[dns-operations] [DNSOP] dnsop-any-notimp violates the DNS standards

Thu Mar 12 12:59:13 UTC 2015

Paul Wouters writes:
> So if the MX or AAAA record has expired from the cache but another
> RRtype with larger TTL (say NS) is still in there, your ANY query will
> fail to find records.

The client is behaving correctly. The ANY query isn't guaranteed to find
the MX, but you're wrong in claiming that the client is relying on this.
I realize that you don't understand how this type of DNS client works,
so let me go through the details, slowly, covering

   (1) why the queries reliably produce the desired information and
   (2) why QTYPE=ANY ends up reducing the number of queries that the
       authoritative server has to handle for producing this information.

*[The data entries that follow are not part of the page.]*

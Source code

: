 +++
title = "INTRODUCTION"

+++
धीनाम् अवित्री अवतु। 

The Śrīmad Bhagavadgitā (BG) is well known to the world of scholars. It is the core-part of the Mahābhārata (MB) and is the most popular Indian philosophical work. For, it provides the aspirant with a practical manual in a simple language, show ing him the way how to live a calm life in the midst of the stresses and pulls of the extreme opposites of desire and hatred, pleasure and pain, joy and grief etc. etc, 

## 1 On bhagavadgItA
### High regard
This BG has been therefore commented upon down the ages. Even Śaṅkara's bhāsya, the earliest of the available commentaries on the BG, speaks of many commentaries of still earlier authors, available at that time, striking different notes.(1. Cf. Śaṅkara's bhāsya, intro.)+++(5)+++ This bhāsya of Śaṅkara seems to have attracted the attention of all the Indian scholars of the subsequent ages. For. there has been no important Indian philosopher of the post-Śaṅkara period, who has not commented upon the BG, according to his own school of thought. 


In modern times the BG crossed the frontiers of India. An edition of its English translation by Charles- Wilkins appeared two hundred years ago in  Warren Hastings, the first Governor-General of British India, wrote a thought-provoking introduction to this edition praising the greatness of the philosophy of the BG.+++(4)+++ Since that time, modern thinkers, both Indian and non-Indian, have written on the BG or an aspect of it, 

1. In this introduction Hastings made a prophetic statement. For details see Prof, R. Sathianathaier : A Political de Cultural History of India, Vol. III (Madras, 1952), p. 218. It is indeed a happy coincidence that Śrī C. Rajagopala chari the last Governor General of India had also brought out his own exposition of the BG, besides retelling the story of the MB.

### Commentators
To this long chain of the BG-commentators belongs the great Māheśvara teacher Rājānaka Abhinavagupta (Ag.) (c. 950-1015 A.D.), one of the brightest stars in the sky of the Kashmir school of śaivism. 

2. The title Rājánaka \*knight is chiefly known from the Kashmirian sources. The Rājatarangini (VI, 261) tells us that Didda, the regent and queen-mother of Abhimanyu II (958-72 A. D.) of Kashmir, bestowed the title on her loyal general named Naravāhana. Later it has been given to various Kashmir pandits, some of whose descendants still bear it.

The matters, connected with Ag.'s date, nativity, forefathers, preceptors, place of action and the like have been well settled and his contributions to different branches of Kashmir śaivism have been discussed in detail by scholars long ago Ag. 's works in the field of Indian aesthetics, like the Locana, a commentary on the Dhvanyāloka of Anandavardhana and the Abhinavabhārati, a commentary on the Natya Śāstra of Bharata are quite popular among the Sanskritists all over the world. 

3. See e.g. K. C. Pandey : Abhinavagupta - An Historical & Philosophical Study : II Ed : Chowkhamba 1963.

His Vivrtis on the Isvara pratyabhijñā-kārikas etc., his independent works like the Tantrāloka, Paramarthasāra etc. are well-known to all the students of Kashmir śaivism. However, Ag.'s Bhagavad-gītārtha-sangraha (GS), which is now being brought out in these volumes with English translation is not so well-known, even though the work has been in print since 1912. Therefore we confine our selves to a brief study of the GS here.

The client begins with an ANY query to the cache. There are several
possibilities for the cache state at this moment:

   * maybe there's nothing;
   * maybe there's an MX record;
   * maybe there's an A record;
   * maybe there's some other regular record, such as NS;
   * maybe there's a mix of regular records;
   * maybe there's a CNAME record;
   * etc.

In the "nothing" case, the cache forwards the query to the server. This
could end up retrieving, e.g., an MX set, an A set, and an NS set; it
could end up retrieving a CNAME; there are many possibilities.

The cache then returns whatever it has to the client. The client notices
failure cases (such as SERVFAIL) and, in those cases, defers mail
delivery. Let's now focus on what happens in the success cases.

If the cache returns a CNAME: The client sees the CNAME, replaces the
original name with the CNAME, and starts over.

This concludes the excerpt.